— Aim of the exercise —
With the material below, print exactly the lines between the line holding "is not enough." and the line holding "particular, it does", inclusive. Add nothing else.

— Listed records —
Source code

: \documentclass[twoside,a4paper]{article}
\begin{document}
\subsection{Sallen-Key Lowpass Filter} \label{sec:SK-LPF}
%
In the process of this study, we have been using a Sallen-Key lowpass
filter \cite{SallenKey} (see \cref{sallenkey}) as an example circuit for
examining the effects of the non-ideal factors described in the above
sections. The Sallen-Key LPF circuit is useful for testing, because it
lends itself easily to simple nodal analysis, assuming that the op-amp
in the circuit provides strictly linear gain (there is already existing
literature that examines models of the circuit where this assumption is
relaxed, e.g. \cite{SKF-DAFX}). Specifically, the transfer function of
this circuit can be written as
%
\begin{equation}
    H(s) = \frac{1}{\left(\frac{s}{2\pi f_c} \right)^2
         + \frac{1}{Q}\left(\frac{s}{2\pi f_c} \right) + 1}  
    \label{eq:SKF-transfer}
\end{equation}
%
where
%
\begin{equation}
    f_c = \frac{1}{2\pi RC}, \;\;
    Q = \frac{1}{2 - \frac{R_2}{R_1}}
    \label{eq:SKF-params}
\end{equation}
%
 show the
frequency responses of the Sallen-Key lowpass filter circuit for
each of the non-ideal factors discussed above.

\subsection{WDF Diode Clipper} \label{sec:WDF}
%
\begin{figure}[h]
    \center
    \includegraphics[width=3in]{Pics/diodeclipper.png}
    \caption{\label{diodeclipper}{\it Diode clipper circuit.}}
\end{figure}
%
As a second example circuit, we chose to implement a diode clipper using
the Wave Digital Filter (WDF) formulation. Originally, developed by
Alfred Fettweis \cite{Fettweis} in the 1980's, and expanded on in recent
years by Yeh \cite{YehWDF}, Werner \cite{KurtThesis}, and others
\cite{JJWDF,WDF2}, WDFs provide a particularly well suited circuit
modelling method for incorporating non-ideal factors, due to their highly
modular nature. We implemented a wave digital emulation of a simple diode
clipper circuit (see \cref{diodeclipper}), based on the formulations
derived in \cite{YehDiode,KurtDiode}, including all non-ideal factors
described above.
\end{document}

---

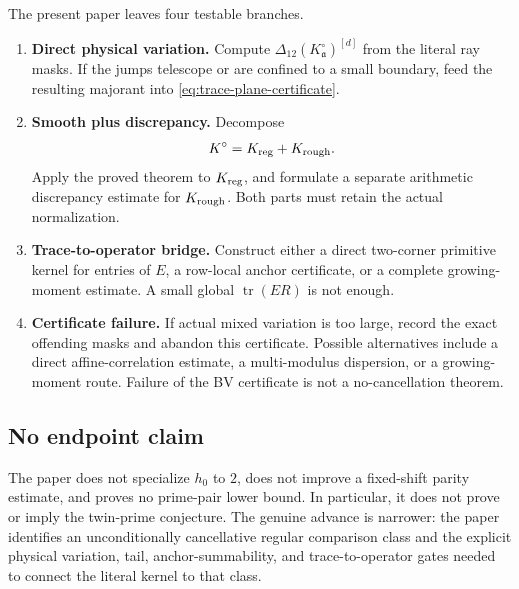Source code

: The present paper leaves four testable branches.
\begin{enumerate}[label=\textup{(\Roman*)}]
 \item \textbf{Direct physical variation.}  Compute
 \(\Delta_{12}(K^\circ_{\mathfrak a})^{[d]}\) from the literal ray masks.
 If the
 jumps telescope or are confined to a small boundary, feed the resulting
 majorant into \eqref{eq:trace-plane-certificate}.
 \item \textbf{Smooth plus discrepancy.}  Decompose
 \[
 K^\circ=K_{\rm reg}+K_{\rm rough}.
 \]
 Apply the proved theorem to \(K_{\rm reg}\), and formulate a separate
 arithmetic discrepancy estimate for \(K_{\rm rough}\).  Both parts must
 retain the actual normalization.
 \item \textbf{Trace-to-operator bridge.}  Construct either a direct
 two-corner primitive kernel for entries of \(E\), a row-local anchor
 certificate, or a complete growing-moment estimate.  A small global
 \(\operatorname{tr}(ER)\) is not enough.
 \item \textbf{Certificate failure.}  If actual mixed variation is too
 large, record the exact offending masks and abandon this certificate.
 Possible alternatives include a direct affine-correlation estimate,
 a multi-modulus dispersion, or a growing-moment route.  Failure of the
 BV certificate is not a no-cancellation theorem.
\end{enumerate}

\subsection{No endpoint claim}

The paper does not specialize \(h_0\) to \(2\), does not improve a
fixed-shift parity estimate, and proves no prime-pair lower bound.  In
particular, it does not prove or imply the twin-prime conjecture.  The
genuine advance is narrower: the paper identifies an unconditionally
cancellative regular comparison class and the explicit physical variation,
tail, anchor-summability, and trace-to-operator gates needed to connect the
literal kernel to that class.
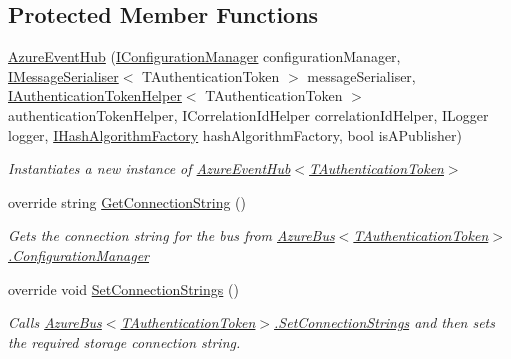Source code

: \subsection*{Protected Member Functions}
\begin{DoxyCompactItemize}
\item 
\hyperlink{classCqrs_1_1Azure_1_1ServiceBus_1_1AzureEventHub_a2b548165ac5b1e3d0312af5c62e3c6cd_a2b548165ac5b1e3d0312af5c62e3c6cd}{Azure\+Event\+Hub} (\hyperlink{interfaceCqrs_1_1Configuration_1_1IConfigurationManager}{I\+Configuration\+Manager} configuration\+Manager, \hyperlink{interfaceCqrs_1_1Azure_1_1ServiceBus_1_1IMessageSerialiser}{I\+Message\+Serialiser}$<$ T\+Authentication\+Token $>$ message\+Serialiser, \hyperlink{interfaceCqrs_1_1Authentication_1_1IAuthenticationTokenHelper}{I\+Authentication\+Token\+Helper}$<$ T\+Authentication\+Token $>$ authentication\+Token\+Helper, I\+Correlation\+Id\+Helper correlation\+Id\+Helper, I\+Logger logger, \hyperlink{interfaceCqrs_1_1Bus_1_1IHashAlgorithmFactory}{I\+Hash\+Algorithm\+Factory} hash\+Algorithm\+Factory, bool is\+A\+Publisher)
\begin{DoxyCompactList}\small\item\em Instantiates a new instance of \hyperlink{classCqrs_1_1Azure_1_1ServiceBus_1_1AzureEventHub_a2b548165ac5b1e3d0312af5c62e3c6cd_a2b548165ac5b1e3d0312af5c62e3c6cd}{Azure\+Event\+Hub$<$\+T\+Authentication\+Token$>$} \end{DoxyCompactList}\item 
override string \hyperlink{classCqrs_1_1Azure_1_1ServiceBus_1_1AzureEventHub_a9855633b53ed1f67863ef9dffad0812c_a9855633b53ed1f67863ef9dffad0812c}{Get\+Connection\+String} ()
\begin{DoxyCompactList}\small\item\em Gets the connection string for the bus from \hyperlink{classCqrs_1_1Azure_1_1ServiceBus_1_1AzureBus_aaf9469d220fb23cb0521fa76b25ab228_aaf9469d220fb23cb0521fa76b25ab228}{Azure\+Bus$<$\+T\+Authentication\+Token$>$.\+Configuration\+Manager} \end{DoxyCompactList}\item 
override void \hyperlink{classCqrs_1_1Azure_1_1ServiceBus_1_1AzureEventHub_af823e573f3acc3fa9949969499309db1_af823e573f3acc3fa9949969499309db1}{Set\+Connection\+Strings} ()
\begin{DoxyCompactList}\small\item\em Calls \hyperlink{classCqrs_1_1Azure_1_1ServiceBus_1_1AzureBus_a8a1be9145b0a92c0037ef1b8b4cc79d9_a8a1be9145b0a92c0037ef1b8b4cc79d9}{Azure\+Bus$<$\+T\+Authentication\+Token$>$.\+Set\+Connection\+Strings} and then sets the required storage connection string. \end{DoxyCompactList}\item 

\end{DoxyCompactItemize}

— Solution for this problem —
 \(\operatorname{tr}(ER)\) is not enough.
 \item \textbf{Certificate failure.}  If actual mixed variation is too
 large, record the exact offending masks and abandon this certificate.
 Possible alternatives include a direct affine-correlation estimate,
 a multi-modulus dispersion, or a growing-moment route.  Failure of the
 BV certificate is not a no-cancellation theorem.
\end{enumerate}

\subsection{No endpoint claim}

The paper does not specialize \(h_0\) to \(2\), does not improve a
fixed-shift parity estimate, and proves no prime-pair lower bound.  In
particular, it does not prove or imply the twin-prime conjecture.  The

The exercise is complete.